According to Facebook data scientists, it apparently did, or at least users surveyed afterwards claim it did.  “The number who voted (or at least those who said they voted) went from 64 percent to 67 percent,” Ingram writes.  That’s only based on preliminary results, mind you; the full report from Facebook data analysts isn’t due until 2015.  Meanwhile, they don’t seem terribly eager to let anyone know they’re playing these little games – of course, it wouldn’t be much of an experiment if the subjects were informed they were being experimented upon.  The word gets out when tech writers learn about the user manipulations months or years later at seminars, or by reading quietly-released white papers.

The 2010 election manipulation was also subtle, involving the size and placement of a button Facebook users could click to declare, “I’m voting!”  Basically, the larger and more obvious the button, the more likely the user was to vote.  Users who didn’t seen an “I’m voting!” button at all voted less often.

Facebook insists all of this is being done to improve the user experience and discover which features its account holders are most interested in seeing, and they have insisted that neither the 2010 or 2012 manipulations were designed to influence the outcome of specific contests.  It’s not hard to imagine how such user manipulation could be used for such nefarious purposes – how easy would it be to data-mine user information and ensure the most likely voters for certain candidates received an extra-large “I’m voting!” button, and plenty of hard news in their newsfeeds?  And of course, there’s the ongoing controversy among users of all political and apolitical stripes who don’t like the idea of being influenced without their knowledge or consent.

Ingram concludes, “The fact that Facebook can manipulate newsfeed design in ways that can influence voter-turnout rates is fascinating, and perhaps even encouraging — but at the same time, the implications of that are disturbing: what other kinds of behavior could it influence, or actually be influencing even now, without our knowledge?”  

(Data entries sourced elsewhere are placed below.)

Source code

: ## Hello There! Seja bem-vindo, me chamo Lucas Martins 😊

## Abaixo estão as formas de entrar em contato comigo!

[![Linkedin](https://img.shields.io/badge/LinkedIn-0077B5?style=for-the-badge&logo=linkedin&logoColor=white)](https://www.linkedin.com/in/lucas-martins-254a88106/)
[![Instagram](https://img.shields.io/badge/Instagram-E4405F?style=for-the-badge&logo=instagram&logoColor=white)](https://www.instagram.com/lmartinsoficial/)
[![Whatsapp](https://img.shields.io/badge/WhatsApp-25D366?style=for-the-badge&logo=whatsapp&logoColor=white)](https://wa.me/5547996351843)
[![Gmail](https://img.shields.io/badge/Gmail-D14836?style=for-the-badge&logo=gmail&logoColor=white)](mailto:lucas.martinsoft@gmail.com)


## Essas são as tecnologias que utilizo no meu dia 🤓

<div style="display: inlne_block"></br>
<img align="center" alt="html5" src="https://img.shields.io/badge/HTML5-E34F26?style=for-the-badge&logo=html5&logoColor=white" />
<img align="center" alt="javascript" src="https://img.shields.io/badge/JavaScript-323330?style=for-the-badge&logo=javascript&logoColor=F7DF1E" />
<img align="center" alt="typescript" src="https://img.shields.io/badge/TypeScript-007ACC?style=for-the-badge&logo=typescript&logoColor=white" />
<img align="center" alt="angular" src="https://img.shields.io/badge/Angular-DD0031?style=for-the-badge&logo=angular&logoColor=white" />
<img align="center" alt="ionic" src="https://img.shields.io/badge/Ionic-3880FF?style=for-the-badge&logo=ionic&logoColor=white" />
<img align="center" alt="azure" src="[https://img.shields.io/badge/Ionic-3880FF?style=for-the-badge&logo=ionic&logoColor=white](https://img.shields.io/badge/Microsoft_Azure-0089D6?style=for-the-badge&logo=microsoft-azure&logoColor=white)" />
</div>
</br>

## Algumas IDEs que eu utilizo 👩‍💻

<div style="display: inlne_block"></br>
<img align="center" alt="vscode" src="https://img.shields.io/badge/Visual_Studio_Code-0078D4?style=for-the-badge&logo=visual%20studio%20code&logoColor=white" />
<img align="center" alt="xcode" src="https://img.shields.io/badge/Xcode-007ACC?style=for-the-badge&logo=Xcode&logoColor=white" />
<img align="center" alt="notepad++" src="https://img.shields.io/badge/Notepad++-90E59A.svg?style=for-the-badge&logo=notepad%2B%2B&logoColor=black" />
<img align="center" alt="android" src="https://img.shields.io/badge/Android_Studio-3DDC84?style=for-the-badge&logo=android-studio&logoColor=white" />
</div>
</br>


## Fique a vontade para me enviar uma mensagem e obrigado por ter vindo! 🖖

It’s fascinating, all right, but I don’t see much reason to conclude it’s “encouraging.”  If tweaking someone’s Facebook page makes him significantly more likely to vote, then he wasn’t a very serious voter to begin with, and our political system is not well-served by tidal surges of unserious voters, contrary to what all those “get out and vote even if you don’t give a damn” media campaigns assert.  Turnout is not the only desirable indicator of a healthy political system.  Too much of our political debate is coming down to turnout anyway – all that matters is motivating reliable voters to trudge to the polls, rather than seeing to persuade them to vote for one idea or another.  Everything boils down to whipping your voters to the polls like cattle, while making the other candidate’s voters feel depressed enough to stay home.  Our political discourse should be better than that.  If it’s coming down to fooling around with peoples’ web-surfing experience to induce Pavlovian voting reactions, it’s hard to see how it could get much worse.